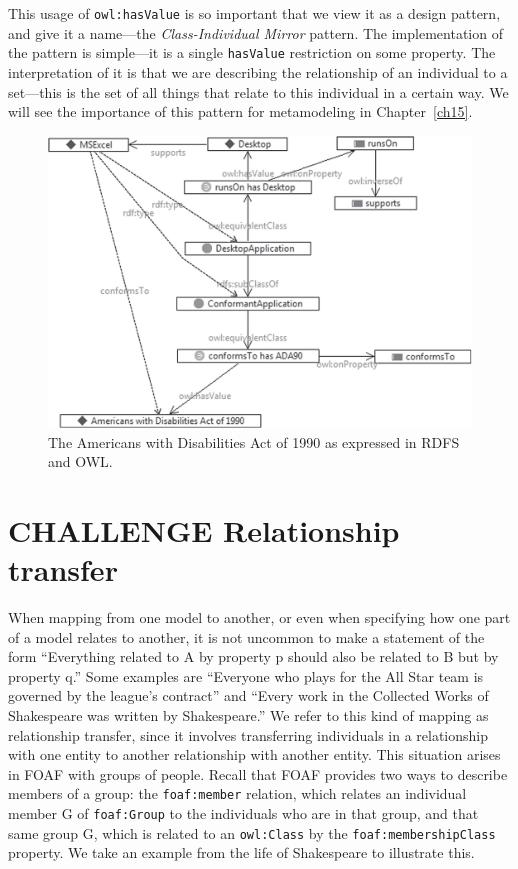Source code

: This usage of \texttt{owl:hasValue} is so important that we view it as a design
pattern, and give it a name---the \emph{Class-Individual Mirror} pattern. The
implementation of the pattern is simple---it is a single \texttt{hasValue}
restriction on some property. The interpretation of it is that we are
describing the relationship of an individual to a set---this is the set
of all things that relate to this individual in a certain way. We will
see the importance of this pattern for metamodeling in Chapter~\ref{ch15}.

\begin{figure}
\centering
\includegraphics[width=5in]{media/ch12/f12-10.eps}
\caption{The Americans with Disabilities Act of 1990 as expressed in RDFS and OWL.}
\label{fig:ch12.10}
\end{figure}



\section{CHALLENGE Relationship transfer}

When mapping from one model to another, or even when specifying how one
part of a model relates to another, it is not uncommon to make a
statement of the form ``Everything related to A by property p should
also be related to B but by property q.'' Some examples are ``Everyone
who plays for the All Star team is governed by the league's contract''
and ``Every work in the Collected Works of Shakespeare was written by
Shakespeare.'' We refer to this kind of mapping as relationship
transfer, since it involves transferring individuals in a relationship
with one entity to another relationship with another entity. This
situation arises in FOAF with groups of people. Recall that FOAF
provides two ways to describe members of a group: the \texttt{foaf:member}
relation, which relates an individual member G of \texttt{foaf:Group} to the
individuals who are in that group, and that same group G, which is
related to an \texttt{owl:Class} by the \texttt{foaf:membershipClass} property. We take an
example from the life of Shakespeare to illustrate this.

--------------------

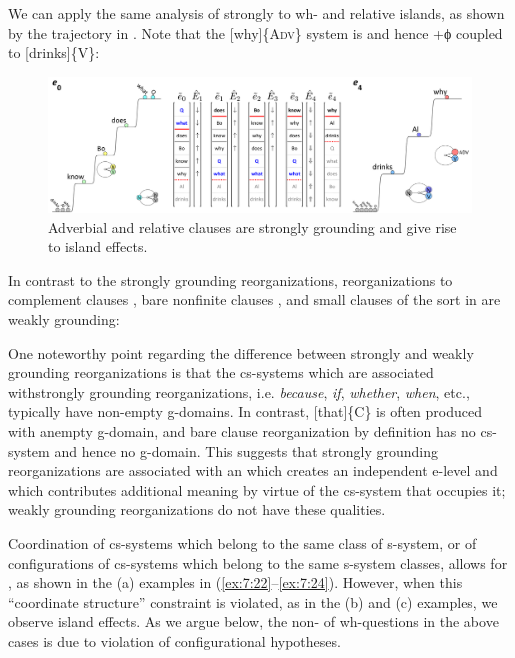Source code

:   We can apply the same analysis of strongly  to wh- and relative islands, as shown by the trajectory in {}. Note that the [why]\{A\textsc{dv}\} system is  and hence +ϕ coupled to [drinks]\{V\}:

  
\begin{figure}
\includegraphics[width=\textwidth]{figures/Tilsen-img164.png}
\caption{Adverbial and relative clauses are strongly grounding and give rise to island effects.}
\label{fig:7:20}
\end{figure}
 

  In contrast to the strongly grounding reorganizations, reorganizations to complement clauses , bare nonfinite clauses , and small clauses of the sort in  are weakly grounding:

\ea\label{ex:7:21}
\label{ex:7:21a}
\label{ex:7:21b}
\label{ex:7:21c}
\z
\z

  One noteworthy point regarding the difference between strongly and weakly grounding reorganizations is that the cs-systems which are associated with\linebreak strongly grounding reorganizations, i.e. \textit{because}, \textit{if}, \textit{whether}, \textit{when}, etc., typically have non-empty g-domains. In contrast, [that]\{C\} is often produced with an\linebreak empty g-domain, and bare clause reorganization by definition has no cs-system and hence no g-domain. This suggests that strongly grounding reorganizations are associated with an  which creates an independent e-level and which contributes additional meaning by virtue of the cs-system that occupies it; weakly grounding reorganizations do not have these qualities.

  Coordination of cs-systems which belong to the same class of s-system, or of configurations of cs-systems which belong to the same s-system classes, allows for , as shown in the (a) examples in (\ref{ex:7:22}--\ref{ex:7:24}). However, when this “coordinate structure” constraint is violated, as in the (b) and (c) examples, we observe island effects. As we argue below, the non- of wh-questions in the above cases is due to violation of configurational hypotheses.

--------------------

#### YOUR GOAL
Check each line of the data above for the word "clauses". Report how many lines have it, and nothing else.

#### THE COMPLETED TASK
2